▶ Goal of the exercise:
From the records below, find each line with the string "removed" and copy it.

▶ Records to process:

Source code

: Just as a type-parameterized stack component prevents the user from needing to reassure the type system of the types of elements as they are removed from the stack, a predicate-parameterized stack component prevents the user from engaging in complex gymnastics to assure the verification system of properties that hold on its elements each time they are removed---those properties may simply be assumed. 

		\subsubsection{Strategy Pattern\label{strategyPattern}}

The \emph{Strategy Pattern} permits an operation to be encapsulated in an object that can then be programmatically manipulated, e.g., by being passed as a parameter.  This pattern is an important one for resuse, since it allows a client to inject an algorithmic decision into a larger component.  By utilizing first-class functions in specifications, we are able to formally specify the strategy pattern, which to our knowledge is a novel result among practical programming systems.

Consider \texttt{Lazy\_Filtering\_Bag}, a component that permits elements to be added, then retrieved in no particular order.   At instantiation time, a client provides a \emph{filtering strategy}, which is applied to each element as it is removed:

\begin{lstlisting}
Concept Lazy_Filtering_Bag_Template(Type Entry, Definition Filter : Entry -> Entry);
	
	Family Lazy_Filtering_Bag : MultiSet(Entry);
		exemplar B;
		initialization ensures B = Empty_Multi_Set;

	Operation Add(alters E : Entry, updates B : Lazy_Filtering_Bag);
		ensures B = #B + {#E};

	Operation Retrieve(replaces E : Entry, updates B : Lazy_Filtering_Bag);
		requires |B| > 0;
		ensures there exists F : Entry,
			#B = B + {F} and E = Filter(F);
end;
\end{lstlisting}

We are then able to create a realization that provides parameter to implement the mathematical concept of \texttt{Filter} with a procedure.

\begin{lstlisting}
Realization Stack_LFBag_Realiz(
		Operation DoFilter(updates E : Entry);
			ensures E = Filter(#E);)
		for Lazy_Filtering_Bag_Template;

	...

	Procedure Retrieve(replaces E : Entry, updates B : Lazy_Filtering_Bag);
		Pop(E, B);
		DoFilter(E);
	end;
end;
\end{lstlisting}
...
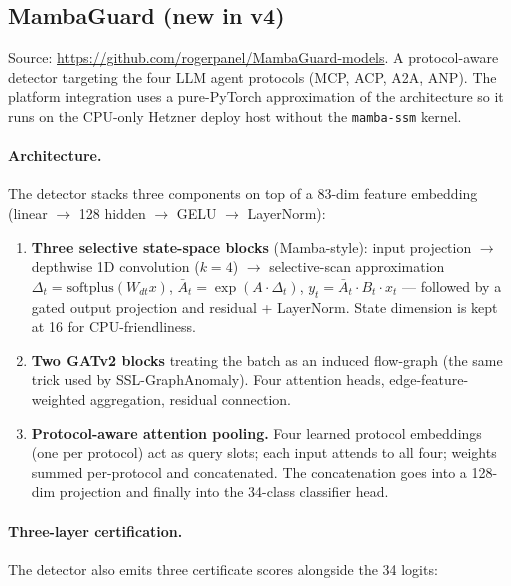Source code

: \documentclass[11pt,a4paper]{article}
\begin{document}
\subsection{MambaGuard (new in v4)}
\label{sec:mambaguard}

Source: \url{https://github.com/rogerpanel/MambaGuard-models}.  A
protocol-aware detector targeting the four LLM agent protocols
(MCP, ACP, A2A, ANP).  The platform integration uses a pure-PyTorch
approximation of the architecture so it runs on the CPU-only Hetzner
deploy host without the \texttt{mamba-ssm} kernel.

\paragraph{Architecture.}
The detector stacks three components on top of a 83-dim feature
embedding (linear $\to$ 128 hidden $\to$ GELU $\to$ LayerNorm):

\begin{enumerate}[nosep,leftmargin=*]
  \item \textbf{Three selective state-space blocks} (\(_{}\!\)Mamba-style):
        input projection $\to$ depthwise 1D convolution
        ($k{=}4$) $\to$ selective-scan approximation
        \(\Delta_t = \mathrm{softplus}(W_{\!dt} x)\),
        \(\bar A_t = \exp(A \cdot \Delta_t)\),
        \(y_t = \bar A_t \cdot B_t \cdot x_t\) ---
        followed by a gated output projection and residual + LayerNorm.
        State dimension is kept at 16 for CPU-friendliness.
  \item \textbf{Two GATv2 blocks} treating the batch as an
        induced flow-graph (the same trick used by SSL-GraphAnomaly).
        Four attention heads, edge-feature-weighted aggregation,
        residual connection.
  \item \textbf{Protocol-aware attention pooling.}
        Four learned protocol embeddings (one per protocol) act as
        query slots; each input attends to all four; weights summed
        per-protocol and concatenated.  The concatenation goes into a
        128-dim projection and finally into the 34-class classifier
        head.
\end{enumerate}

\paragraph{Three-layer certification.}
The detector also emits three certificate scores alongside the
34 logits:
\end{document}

▶ Result:
: Just as a type-parameterized stack component prevents the user from needing to reassure the type system of the types of elements as they are removed from the stack, a predicate-parameterized stack component prevents the user from engaging in complex gymnastics to assure the verification system of properties that hold on its elements each time they are removed---those properties may simply be assumed. 
Consider \texttt{Lazy\_Filtering\_Bag}, a component that permits elements to be added, then retrieved in no particular order.   At instantiation time, a client provides a \emph{filtering strategy}, which is applied to each element as it is removed:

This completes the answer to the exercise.